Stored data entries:
━━━━━━━━━━━━━━━━━━━━
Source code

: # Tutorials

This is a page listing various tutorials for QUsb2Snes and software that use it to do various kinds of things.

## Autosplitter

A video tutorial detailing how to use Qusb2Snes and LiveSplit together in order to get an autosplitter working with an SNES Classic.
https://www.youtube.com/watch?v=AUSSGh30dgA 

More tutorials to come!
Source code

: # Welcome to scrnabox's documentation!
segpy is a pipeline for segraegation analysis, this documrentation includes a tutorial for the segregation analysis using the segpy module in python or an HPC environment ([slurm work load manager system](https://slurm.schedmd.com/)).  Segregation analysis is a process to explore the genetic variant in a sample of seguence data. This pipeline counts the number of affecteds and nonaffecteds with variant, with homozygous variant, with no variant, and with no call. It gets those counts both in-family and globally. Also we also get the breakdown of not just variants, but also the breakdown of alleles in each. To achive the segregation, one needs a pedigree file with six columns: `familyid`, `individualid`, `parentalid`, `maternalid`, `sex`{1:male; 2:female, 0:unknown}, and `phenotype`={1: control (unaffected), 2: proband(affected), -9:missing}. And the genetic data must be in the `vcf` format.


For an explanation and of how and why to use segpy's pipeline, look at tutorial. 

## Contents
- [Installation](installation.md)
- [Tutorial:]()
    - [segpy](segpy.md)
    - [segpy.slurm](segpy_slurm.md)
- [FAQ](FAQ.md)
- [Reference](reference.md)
━━━━━━━━━━━━━━━━━━━━
Instructions to follow - Please retype every entry above exactly as it stands.

Response to this exercise -
Source code

: # Tutorials

This is a page listing various tutorials for QUsb2Snes and software that use it to do various kinds of things.

## Autosplitter

A video tutorial detailing how to use Qusb2Snes and LiveSplit together in order to get an autosplitter working with an SNES Classic.
https://www.youtube.com/watch?v=AUSSGh30dgA 

More tutorials to come!
Source code

: # Welcome to scrnabox's documentation!
segpy is a pipeline for segraegation analysis, this documrentation includes a tutorial for the segregation analysis using the segpy module in python or an HPC environment ([slurm work load manager system](https://slurm.schedmd.com/)).  Segregation analysis is a process to explore the genetic variant in a sample of seguence data. This pipeline counts the number of affecteds and nonaffecteds with variant, with homozygous variant, with no variant, and with no call. It gets those counts both in-family and globally. Also we also get the breakdown of not just variants, but also the breakdown of alleles in each. To achive the segregation, one needs a pedigree file with six columns: `familyid`, `individualid`, `parentalid`, `maternalid`, `sex`{1:male; 2:female, 0:unknown}, and `phenotype`={1: control (unaffected), 2: proband(affected), -9:missing}. And the genetic data must be in the `vcf` format.


For an explanation and of how and why to use segpy's pipeline, look at tutorial. 

## Contents
- [Installation](installation.md)
- [Tutorial:]()
    - [segpy](segpy.md)
    - [segpy.slurm](segpy_slurm.md)
- [FAQ](FAQ.md)
- [Reference](reference.md)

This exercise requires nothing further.